Below is a listing to write out in full, exactly as given, without its pictures.

:: Input data ::

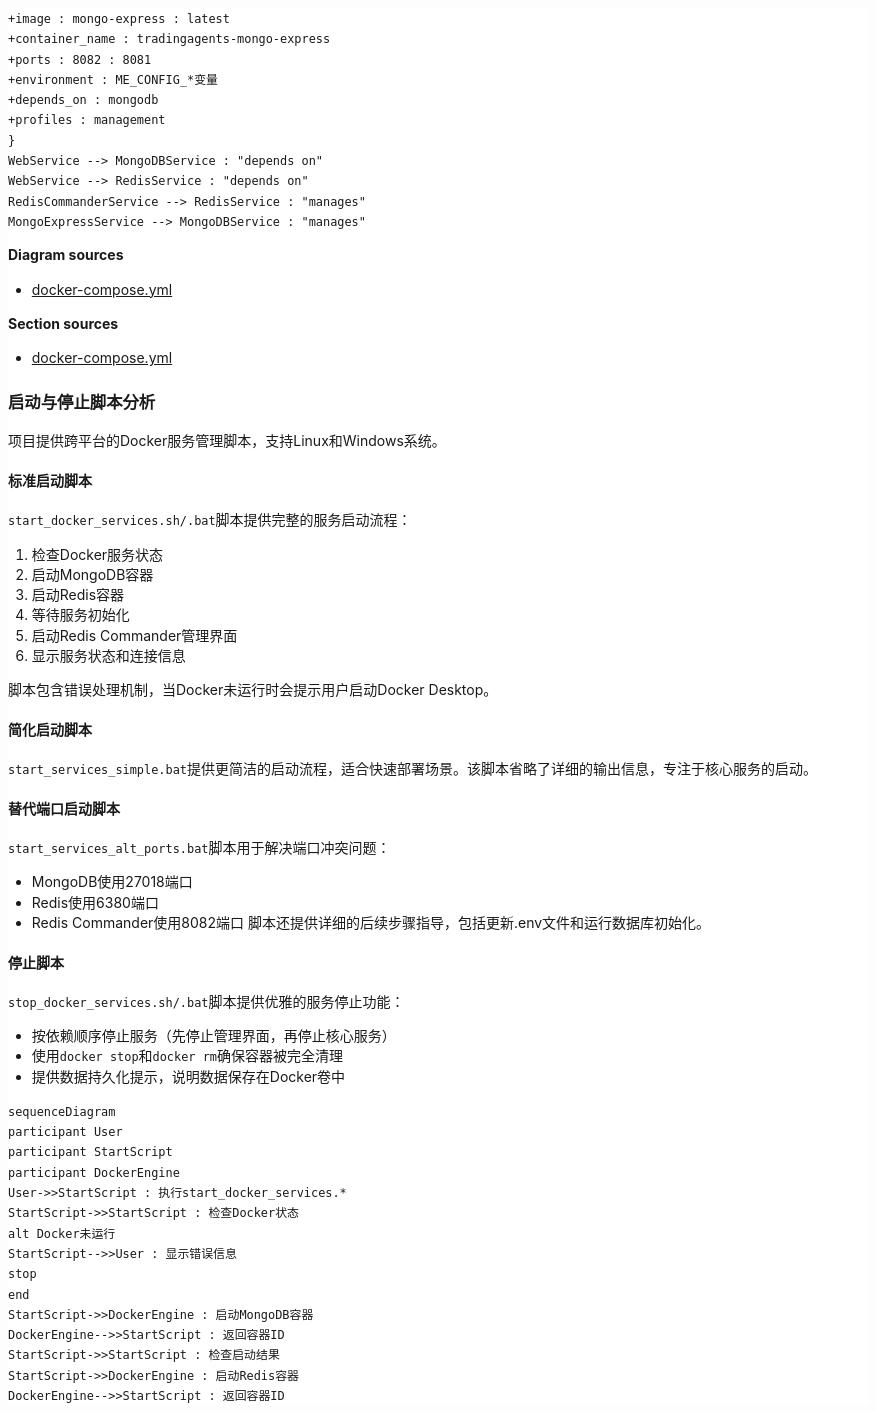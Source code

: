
 ```mermaid
+image : mongo-express : latest
+container_name : tradingagents-mongo-express
+ports : 8082 : 8081
+environment : ME_CONFIG_*变量
+depends_on : mongodb
+profiles : management
}
WebService --> MongoDBService : "depends on"
WebService --> RedisService : "depends on"
RedisCommanderService --> RedisService : "manages"
MongoExpressService --> MongoDBService : "manages"
```

**Diagram sources**
- [docker-compose.yml](file://docker-compose.yml)

**Section sources**
- [docker-compose.yml](file://docker-compose.yml)

### 启动与停止脚本分析
项目提供跨平台的Docker服务管理脚本，支持Linux和Windows系统。

#### 标准启动脚本
`start_docker_services.sh/.bat`脚本提供完整的服务启动流程：
1. 检查Docker服务状态
2. 启动MongoDB容器
3. 启动Redis容器
4. 等待服务初始化
5. 启动Redis Commander管理界面
6. 显示服务状态和连接信息

脚本包含错误处理机制，当Docker未运行时会提示用户启动Docker Desktop。

#### 简化启动脚本
`start_services_simple.bat`提供更简洁的启动流程，适合快速部署场景。该脚本省略了详细的输出信息，专注于核心服务的启动。

#### 替代端口启动脚本
`start_services_alt_ports.bat`脚本用于解决端口冲突问题：
- MongoDB使用27018端口
- Redis使用6380端口
- Redis Commander使用8082端口
脚本还提供详细的后续步骤指导，包括更新.env文件和运行数据库初始化。

#### 停止脚本
`stop_docker_services.sh/.bat`脚本提供优雅的服务停止功能：
- 按依赖顺序停止服务（先停止管理界面，再停止核心服务）
- 使用`docker stop`和`docker rm`确保容器被完全清理
- 提供数据持久化提示，说明数据保存在Docker卷中

```mermaid
sequenceDiagram
participant User
participant StartScript
participant DockerEngine
User->>StartScript : 执行start_docker_services.*
StartScript->>StartScript : 检查Docker状态
alt Docker未运行
StartScript-->>User : 显示错误信息
stop
end
StartScript->>DockerEngine : 启动MongoDB容器
DockerEngine-->>StartScript : 返回容器ID
StartScript->>StartScript : 检查启动结果
StartScript->>DockerEngine : 启动Redis容器
DockerEngine-->>StartScript : 返回容器ID
```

:::

Written solution:
Source code

:
 ```mermaid
+image : mongo-express : latest
+container_name : tradingagents-mongo-express
+ports : 8082 : 8081
+environment : ME_CONFIG_*变量
+depends_on : mongodb
+profiles : management
}
WebService --> MongoDBService : "depends on"
WebService --> RedisService : "depends on"
RedisCommanderService --> RedisService : "manages"
MongoExpressService --> MongoDBService : "manages"
```

**Diagram sources**
- [docker-compose.yml](file://docker-compose.yml)

**Section sources**
- [docker-compose.yml](file://docker-compose.yml)

### 启动与停止脚本分析
项目提供跨平台的Docker服务管理脚本，支持Linux和Windows系统。

#### 标准启动脚本
`start_docker_services.sh/.bat`脚本提供完整的服务启动流程：
1. 检查Docker服务状态
2. 启动MongoDB容器
3. 启动Redis容器
4. 等待服务初始化
5. 启动Redis Commander管理界面
6. 显示服务状态和连接信息

脚本包含错误处理机制，当Docker未运行时会提示用户启动Docker Desktop。

#### 简化启动脚本
`start_services_simple.bat`提供更简洁的启动流程，适合快速部署场景。该脚本省略了详细的输出信息，专注于核心服务的启动。

#### 替代端口启动脚本
`start_services_alt_ports.bat`脚本用于解决端口冲突问题：
- MongoDB使用27018端口
- Redis使用6380端口
- Redis Commander使用8082端口
脚本还提供详细的后续步骤指导，包括更新.env文件和运行数据库初始化。

#### 停止脚本
`stop_docker_services.sh/.bat`脚本提供优雅的服务停止功能：
- 按依赖顺序停止服务（先停止管理界面，再停止核心服务）
- 使用`docker stop`和`docker rm`确保容器被完全清理
- 提供数据持久化提示，说明数据保存在Docker卷中

```mermaid
sequenceDiagram
participant User
participant StartScript
participant DockerEngine
User->>StartScript : 执行start_docker_services.*
StartScript->>StartScript : 检查Docker状态
alt Docker未运行
StartScript-->>User : 显示错误信息
stop
end
StartScript->>DockerEngine : 启动MongoDB容器
DockerEngine-->>StartScript : 返回容器ID
StartScript->>StartScript : 检查启动结果
StartScript->>DockerEngine : 启动Redis容器
DockerEngine-->>StartScript : 返回容器ID
```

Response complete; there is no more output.